WORK ORDER |
Repeat exactly each line of the material, starting from the line that contains "two vertices of" and finishing with the final line.
────────
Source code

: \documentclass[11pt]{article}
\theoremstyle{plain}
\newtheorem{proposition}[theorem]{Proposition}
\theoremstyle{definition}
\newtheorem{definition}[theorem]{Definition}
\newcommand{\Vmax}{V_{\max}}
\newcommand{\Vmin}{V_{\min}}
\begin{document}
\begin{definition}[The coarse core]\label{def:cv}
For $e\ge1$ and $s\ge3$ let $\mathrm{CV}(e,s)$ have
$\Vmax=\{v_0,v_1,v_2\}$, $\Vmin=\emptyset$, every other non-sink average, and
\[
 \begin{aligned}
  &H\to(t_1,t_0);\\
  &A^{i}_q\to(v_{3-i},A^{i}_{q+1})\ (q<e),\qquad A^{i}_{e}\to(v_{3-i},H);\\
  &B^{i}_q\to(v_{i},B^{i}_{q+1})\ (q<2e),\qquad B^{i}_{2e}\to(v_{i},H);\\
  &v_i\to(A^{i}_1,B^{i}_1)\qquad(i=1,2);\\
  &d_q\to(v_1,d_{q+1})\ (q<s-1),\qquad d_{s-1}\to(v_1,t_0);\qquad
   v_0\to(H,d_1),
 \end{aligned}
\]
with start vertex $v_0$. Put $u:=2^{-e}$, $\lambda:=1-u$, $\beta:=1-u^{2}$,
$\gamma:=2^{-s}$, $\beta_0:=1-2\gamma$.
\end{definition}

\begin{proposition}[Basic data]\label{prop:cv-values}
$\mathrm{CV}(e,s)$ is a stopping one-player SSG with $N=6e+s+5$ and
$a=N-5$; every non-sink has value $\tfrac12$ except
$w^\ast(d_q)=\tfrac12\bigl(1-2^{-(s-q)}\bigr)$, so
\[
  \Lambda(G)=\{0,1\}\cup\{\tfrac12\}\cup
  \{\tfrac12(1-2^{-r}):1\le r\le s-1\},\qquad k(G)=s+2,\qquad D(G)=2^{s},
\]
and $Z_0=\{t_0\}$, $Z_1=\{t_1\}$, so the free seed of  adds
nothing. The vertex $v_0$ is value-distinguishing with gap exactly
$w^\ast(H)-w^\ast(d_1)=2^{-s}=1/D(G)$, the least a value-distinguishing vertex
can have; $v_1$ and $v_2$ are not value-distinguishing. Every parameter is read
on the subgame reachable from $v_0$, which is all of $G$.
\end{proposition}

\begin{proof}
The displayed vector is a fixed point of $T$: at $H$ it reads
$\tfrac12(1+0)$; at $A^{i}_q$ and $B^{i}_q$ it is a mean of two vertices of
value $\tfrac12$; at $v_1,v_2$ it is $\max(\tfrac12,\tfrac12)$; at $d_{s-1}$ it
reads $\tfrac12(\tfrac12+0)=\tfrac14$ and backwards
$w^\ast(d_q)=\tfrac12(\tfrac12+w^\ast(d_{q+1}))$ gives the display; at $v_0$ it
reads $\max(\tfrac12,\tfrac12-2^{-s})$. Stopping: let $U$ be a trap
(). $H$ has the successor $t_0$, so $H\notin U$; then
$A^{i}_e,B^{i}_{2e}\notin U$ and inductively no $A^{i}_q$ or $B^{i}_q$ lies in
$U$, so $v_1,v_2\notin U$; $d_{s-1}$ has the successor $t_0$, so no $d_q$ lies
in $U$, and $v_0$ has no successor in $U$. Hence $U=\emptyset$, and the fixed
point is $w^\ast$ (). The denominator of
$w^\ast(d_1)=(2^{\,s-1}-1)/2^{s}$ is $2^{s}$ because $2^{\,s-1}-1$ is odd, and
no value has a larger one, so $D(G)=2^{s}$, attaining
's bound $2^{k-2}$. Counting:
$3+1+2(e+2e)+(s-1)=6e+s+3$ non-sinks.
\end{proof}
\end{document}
────────
ANSWER SECTION |
$\tfrac12(1+0)$; at $A^{i}_q$ and $B^{i}_q$ it is a mean of two vertices of
value $\tfrac12$; at $v_1,v_2$ it is $\max(\tfrac12,\tfrac12)$; at $d_{s-1}$ it
reads $\tfrac12(\tfrac12+0)=\tfrac14$ and backwards
$w^\ast(d_q)=\tfrac12(\tfrac12+w^\ast(d_{q+1}))$ gives the display; at $v_0$ it
reads $\max(\tfrac12,\tfrac12-2^{-s})$. Stopping: let $U$ be a trap
(). $H$ has the successor $t_0$, so $H\notin U$; then
$A^{i}_e,B^{i}_{2e}\notin U$ and inductively no $A^{i}_q$ or $B^{i}_q$ lies in
$U$, so $v_1,v_2\notin U$; $d_{s-1}$ has the successor $t_0$, so no $d_q$ lies
in $U$, and $v_0$ has no successor in $U$. Hence $U=\emptyset$, and the fixed
point is $w^\ast$ (). The denominator of
$w^\ast(d_1)=(2^{\,s-1}-1)/2^{s}$ is $2^{s}$ because $2^{\,s-1}-1$ is odd, and
no value has a larger one, so $D(G)=2^{s}$, attaining
's bound $2^{k-2}$. Counting:
$3+1+2(e+2e)+(s-1)=6e+s+3$ non-sinks.
\end{proof}
\end{document}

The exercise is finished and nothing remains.